- Exercise aim:
Report every line of the data where the string "Certificate" appears.

### Dataset records

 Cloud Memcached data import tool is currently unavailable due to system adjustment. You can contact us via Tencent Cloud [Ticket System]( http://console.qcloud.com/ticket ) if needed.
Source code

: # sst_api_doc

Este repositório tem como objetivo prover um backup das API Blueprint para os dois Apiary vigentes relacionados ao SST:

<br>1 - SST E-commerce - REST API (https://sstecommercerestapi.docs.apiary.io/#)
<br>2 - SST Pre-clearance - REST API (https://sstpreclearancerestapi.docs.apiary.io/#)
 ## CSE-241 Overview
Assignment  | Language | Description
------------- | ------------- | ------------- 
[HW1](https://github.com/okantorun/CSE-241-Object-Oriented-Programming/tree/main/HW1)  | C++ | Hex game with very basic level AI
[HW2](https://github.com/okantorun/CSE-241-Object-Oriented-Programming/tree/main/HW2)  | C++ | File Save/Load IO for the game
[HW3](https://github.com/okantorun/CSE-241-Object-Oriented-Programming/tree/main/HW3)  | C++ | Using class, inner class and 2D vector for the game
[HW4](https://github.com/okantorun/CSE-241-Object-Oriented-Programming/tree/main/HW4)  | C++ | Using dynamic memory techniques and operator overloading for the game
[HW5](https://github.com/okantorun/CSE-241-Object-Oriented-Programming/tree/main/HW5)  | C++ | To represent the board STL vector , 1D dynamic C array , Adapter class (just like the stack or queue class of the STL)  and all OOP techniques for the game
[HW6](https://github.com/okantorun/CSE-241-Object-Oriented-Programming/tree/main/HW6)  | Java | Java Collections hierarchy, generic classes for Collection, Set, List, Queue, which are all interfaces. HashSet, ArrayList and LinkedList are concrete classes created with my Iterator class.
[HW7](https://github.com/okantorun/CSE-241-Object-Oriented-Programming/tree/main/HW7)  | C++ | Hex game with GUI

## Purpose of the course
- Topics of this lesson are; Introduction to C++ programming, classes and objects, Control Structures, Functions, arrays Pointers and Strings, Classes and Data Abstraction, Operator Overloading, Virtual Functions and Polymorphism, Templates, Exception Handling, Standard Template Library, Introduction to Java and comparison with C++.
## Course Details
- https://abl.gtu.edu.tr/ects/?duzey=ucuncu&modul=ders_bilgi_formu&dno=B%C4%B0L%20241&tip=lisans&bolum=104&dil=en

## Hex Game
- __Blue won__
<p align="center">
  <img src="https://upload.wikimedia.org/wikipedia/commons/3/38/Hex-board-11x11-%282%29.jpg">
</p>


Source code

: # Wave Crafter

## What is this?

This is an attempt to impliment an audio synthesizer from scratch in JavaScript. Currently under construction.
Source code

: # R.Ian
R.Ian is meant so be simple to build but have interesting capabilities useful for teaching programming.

######
### Dataset records

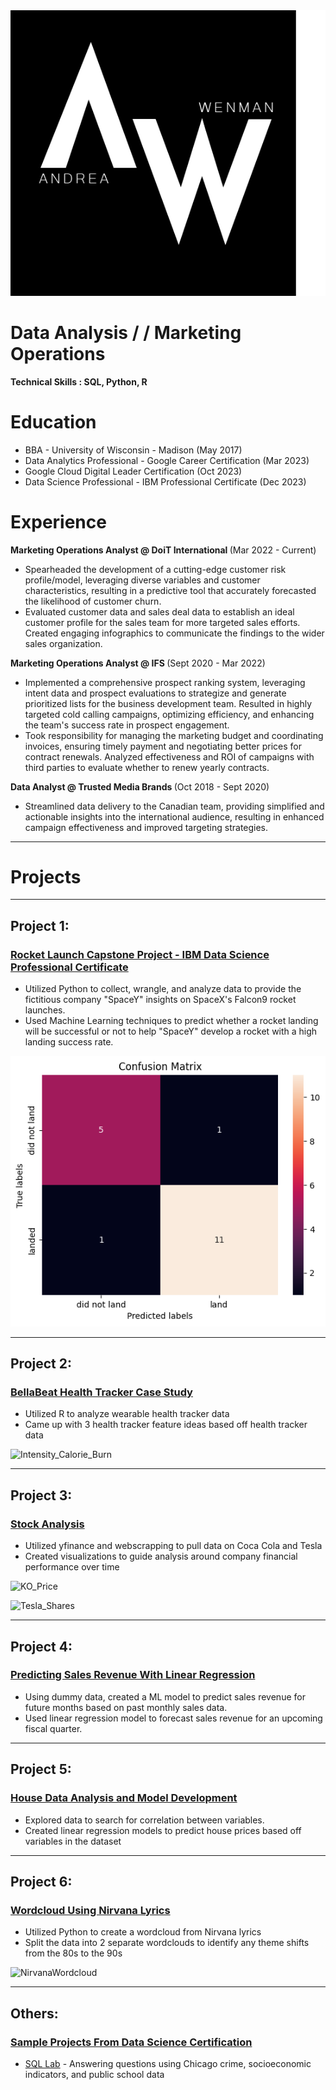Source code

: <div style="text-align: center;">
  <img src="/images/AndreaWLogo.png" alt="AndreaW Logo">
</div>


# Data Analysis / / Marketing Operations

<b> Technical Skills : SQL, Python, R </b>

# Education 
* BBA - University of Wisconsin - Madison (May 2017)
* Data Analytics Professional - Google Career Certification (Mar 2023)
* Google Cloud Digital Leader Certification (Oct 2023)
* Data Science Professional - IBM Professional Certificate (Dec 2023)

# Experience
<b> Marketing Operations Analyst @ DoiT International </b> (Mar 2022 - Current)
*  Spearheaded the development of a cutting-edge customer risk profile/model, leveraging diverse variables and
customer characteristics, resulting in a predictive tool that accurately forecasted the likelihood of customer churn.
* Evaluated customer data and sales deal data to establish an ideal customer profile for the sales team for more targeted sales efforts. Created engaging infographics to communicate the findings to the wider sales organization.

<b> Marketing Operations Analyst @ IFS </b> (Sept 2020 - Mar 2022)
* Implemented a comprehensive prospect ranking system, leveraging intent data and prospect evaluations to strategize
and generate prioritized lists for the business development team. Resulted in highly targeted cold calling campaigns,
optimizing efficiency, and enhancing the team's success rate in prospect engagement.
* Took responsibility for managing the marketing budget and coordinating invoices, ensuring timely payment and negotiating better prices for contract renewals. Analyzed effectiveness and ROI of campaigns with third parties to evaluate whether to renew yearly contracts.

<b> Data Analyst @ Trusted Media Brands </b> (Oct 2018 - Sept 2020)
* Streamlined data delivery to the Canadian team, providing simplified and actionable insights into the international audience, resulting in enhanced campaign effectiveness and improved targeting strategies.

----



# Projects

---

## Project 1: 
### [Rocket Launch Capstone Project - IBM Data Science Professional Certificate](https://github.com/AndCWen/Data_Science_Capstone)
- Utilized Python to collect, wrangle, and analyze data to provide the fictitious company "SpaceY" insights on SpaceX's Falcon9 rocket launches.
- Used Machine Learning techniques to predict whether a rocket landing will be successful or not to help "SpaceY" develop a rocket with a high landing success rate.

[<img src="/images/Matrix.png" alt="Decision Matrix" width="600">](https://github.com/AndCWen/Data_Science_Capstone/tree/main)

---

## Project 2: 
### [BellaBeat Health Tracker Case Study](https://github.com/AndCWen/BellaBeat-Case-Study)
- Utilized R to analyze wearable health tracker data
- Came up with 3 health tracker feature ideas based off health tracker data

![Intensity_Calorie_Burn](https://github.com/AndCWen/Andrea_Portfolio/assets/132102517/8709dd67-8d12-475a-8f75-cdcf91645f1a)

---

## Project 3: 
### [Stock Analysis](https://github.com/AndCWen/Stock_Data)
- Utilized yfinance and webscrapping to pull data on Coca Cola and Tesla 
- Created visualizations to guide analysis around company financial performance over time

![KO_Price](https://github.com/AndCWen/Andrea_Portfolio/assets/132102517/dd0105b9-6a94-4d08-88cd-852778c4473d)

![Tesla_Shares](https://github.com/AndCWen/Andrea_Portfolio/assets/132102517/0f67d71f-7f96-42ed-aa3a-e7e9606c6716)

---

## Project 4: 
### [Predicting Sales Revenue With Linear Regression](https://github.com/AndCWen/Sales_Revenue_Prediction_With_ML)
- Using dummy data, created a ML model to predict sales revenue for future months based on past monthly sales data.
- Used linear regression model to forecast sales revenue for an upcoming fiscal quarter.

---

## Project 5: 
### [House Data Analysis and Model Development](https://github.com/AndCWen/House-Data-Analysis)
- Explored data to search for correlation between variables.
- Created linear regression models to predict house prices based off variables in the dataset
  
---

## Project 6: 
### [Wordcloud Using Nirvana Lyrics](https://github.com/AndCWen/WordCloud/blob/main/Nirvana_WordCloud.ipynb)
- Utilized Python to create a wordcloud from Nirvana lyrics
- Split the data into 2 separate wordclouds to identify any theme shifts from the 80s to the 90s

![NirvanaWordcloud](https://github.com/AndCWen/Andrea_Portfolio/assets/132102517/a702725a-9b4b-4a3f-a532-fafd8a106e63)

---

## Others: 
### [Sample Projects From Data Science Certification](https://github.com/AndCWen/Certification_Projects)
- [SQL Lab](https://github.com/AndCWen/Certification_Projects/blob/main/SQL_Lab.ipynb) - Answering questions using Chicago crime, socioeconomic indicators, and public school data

######
### Dataset records

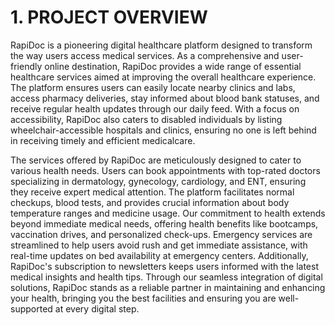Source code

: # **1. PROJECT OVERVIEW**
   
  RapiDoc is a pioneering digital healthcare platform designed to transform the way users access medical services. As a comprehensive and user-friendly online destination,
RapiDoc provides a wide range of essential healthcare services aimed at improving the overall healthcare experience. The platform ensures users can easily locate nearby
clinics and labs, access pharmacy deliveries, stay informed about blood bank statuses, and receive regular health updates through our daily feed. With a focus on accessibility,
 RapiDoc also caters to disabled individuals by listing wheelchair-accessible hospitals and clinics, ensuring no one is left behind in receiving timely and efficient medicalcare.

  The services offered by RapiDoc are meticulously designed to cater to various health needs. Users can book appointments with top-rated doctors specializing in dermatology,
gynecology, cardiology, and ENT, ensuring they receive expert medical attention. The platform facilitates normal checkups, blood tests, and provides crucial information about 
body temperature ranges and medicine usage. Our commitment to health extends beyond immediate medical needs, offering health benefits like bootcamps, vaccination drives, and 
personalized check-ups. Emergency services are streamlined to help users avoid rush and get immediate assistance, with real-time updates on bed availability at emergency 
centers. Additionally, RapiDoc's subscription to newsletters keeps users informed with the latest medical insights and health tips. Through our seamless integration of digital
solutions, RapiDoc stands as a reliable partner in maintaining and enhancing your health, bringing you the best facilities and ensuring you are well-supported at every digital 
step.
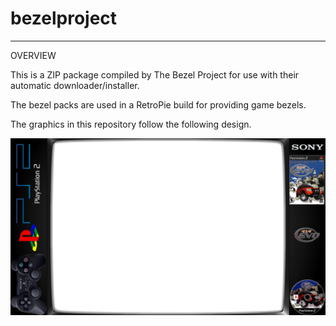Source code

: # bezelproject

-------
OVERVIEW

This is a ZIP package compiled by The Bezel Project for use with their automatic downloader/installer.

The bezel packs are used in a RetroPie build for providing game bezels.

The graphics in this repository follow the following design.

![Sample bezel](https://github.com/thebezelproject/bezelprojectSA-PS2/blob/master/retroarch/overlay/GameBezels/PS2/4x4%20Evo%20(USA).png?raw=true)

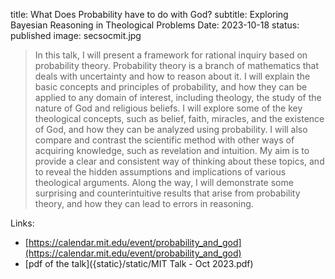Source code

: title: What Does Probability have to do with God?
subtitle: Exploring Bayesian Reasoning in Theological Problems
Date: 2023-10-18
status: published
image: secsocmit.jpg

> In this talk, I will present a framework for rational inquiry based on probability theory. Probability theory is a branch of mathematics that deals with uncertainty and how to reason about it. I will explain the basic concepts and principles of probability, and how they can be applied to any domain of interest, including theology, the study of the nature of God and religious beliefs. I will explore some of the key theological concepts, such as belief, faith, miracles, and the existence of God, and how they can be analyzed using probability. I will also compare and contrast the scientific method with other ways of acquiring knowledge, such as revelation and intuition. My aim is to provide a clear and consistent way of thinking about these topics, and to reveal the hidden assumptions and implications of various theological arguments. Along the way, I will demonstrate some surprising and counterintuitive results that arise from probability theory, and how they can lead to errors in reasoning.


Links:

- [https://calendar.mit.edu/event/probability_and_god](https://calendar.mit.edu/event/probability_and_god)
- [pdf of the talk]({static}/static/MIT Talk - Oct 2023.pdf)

######

- Answer box:
* Data Science Professional - IBM Professional Certificate (Dec 2023)
### [Rocket Launch Capstone Project - IBM Data Science Professional Certificate](https://github.com/AndCWen/Data_Science_Capstone)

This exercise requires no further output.